• **Required work**
Output exactly, with nothing added, the entries from the first line through the line with "Option Greeks &".

Data excerpts:
========================================================================

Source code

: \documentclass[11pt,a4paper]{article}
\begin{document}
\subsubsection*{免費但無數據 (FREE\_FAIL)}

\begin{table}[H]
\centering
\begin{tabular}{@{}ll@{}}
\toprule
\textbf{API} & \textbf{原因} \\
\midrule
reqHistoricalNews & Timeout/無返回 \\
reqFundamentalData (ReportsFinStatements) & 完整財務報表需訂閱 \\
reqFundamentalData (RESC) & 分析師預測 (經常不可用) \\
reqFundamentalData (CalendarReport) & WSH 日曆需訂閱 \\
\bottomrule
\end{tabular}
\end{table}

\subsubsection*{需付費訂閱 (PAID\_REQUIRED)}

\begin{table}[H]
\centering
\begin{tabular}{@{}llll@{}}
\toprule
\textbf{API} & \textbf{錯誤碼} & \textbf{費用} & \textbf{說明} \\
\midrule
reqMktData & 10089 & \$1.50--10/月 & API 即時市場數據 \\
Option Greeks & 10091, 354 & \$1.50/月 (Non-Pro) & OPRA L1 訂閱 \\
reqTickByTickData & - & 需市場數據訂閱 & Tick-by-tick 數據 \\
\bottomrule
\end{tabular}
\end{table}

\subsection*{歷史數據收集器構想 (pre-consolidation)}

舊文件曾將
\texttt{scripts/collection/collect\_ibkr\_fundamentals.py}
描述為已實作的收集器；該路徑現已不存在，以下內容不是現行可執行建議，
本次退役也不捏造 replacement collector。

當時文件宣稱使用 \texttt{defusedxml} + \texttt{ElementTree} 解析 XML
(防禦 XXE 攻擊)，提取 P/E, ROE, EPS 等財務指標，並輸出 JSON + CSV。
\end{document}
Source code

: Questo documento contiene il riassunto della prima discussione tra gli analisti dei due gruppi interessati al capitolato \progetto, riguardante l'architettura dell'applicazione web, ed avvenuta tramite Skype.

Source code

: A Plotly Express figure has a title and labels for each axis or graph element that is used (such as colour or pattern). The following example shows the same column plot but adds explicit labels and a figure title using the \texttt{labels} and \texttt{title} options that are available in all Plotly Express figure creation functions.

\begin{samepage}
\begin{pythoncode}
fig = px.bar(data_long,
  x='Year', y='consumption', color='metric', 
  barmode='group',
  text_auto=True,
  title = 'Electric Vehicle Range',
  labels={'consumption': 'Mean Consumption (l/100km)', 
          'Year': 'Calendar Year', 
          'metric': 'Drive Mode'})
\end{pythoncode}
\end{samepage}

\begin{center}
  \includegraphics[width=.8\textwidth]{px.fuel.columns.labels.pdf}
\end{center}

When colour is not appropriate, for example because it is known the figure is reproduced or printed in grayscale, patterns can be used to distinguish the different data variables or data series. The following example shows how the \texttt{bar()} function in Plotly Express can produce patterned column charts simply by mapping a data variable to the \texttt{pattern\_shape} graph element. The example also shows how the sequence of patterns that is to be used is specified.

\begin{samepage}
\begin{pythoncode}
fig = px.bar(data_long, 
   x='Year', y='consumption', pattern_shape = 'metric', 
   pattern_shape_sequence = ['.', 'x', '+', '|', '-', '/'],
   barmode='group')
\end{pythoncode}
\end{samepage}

========================================================================

• **Completed exercise**
Source code

: \documentclass[11pt,a4paper]{article}
\begin{document}
\subsubsection*{免費但無數據 (FREE\_FAIL)}

\begin{table}[H]
\centering
\begin{tabular}{@{}ll@{}}
\toprule
\textbf{API} & \textbf{原因} \\
\midrule
reqHistoricalNews & Timeout/無返回 \\
reqFundamentalData (ReportsFinStatements) & 完整財務報表需訂閱 \\
reqFundamentalData (RESC) & 分析師預測 (經常不可用) \\
reqFundamentalData (CalendarReport) & WSH 日曆需訂閱 \\
\bottomrule
\end{tabular}
\end{table}

\subsubsection*{需付費訂閱 (PAID\_REQUIRED)}

\begin{table}[H]
\centering
\begin{tabular}{@{}llll@{}}
\toprule
\textbf{API} & \textbf{錯誤碼} & \textbf{費用} & \textbf{說明} \\
\midrule
reqMktData & 10089 & \$1.50--10/月 & API 即時市場數據 \\
Option Greeks & 10091, 354 & \$1.50/月 (Non-Pro) & OPRA L1 訂閱 \\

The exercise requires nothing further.